I'm looking for a "high school / undergraduate" demonstration for the:
All the binomial coefficients $\binom{n}{i}=\frac{n!}{i!\cdot (n-i)!}$ for all i, $0\lt i \lt n$, are divisible by a prime $p$ only if $n$ is a power of $p.$
There is a "elementary" (good for high school) demonstration of reciprocal here: http://mathhelpforum.com/number-theory/186439-binomial-coefficient.html
And for this part I'm trying to avoid using more advanced tools like the Theorem of Lucas or Kummer.
Thanks in advance to anyone who can help.
Let $a=p^nk$. Then let $p^m$ be the greatest power of $p$ smaller than or equal to $p^nk$. This number must be strictly smaller than $p^nk$.
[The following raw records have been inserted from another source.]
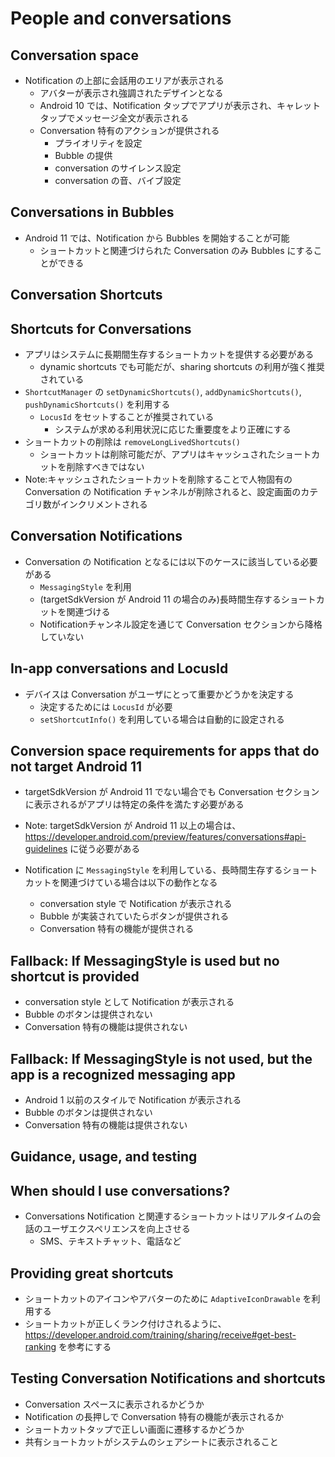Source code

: # People and conversations

## Conversation space

* Notification の上部に会話用のエリアが表示される
  * アバターが表示され強調されたデザインとなる
  * Android 10 では、Notification タップでアプリが表示され、キャレットタップでメッセージ全文が表示される
  * Conversation 特有のアクションが提供される
    * プライオリティを設定
    * Bubble の提供
    * conversation のサイレンス設定
    * conversation の音、バイブ設定

## Conversations in Bubbles

* Android 11 では、Notification から Bubbles を開始することが可能
  * ショートカットと関連づけられた Conversation のみ Bubbles にすることができる

## Conversation Shortcuts

## Shortcuts for Conversations

* アプリはシステムに長期間生存するショートカットを提供する必要がある
  * dynamic shortcuts でも可能だが、sharing shortcuts の利用が強く推奨されている
* `ShortcutManager` の `setDynamicShortcuts()`, `addDynamicShortcuts()`, `pushDynamicShortcuts()` を利用する
  * `LocusId` をセットすることが推奨されている
    * システムが求める利用状況に応じた重要度をより正確にする
* ショートカットの削除は `removeLongLivedShortcuts()`
  * ショートカットは削除可能だが、アプリはキャッシュされたショートカットを削除すべきではない
* Note:キャッシュされたショートカットを削除することで人物固有の Conversation の Notification チャンネルが削除されると、設定画面のカテゴリ数がインクリメントされる

## Conversation Notifications

* Conversation の Notification となるには以下のケースに該当している必要がある
  * `MessagingStyle` を利用
  * (targetSdkVersion が Android 11 の場合のみ)長時間生存するショートカットを関連づける
  * Notificationチャンネル設定を通じて Conversation セクションから降格していない

## In-app conversations and LocusId

* デバイスは Conversation がユーザにとって重要かどうかを決定する
  * 決定するためには `LocusId` が必要
  * `setShortcutInfo()` を利用している場合は自動的に設定される

## Conversion space requirements for apps that do not target Android 11

* targetSdkVersion が Android 11 でない場合でも Conversation セクションに表示されるがアプリは特定の条件を満たす必要がある
* Note: targetSdkVersion が Android 11 以上の場合は、https://developer.android.com/preview/features/conversations#api-guidelines に従う必要がある

* Notification に `MessagingStyle` を利用している、長時間生存するショートカットを関連づけている場合は以下の動作となる
  * conversation style で Notification が表示される
  * Bubble が実装されていたらボタンが提供される
  * Conversation 特有の機能が提供される

## Fallback: If MessagingStyle is used but no shortcut is provided

* conversation style として Notification が表示される
* Bubble のボタンは提供されない
* Conversation 特有の機能は提供されない

## Fallback: If MessagingStyle is not used, but the app is a recognized messaging app

* Android 1 以前のスタイルで Notification が表示される
* Bubble のボタンは提供されない
* Conversation 特有の機能は提供されない

## Guidance, usage, and testing

## When should I use conversations?

* Conversations Notification と関連するショートカットはリアルタイムの会話のユーザエクスペリエンスを向上させる
  * SMS、テキストチャット、電話など

## Providing great shortcuts

* ショートカットのアイコンやアバターのために `AdaptiveIconDrawable` を利用する
* ショートカットが正しくランク付けされるように、https://developer.android.com/training/sharing/receive#get-best-ranking を参考にする

## Testing Conversation Notifications and shortcuts

* Conversation スペースに表示されるかどうか
* Notification の長押しで Conversation 特有の機能が表示されるか
* ショートカットタップで正しい画面に遷移するかどうか
* 共有ショートカットがシステムのシェアシートに表示されること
Look at $$\binom{p^nk}{p^m}=\frac{ p^nk\cdot(p^nk-1)\cdot(p^nk-2)\dots(p^nk-(p^nk-p^m+1)}{p^m\cdot (p^m-1)\dots 1}$$ The factors on the top form a complete residue class mod $p^m$, as do the elements in the bottom. Therefore we can pair them up so they are congruent mod $p^m$. But since no number less than or equal to $p^nk$ is divisible by $p^ {m+1}$ this gives us all the information to determine the maximum power of $p$ that divides both the top and the bottom, and it is the same. Therefore that fraction is not divisible by $p$.